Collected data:
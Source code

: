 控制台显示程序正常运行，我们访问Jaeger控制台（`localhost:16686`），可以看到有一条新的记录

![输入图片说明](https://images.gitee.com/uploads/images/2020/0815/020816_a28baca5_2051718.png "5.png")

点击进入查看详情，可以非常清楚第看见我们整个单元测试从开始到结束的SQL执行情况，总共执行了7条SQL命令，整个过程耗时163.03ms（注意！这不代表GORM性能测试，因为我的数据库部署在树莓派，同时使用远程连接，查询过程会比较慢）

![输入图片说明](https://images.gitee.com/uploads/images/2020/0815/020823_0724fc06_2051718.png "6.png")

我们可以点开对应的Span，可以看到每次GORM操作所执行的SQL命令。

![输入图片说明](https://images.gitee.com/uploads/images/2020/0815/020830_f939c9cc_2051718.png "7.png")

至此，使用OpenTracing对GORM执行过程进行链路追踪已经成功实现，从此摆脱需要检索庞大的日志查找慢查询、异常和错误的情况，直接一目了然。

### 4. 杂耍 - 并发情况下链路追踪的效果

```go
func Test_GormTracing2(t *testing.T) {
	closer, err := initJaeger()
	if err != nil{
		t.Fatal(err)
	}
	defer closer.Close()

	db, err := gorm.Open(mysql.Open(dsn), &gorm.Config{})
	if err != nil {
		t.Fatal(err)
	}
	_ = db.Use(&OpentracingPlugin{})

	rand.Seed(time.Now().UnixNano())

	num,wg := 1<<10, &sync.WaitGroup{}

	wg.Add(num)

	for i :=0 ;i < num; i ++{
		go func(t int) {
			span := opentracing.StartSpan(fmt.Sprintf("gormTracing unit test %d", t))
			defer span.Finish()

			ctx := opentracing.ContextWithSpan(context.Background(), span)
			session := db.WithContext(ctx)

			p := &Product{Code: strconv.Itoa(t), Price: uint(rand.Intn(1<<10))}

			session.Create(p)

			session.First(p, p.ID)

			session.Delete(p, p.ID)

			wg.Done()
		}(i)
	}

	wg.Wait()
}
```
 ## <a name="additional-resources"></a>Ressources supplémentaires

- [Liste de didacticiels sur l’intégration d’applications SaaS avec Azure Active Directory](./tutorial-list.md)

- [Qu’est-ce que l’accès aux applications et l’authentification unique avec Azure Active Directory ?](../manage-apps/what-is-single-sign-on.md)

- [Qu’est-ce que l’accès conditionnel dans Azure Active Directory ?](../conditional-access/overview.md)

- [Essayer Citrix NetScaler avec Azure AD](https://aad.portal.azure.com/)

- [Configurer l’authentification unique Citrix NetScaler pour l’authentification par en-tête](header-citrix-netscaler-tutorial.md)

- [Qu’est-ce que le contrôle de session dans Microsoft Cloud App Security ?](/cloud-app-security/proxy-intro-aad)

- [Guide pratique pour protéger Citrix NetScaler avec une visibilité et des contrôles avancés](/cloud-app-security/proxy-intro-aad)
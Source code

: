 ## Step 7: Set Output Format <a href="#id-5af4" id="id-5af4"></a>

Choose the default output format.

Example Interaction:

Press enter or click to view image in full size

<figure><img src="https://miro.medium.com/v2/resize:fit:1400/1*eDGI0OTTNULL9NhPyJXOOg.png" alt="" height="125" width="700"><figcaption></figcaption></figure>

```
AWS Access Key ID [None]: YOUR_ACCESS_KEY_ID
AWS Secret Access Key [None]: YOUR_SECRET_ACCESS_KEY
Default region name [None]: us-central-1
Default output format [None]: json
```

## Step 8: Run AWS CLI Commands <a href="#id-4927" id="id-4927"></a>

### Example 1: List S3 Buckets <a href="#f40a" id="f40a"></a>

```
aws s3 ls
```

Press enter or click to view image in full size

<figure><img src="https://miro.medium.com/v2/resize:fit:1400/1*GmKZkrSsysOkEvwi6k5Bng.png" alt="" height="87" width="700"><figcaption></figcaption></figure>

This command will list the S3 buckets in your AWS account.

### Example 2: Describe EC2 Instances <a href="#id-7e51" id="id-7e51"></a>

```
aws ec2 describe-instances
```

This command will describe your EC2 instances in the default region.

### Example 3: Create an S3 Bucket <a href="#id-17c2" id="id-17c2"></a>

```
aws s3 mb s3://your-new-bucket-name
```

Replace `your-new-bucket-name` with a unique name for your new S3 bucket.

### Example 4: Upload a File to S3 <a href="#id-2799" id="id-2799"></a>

What is needed: How many of the lines above include the word "uploads"? Respond with the number alone.

Response: 3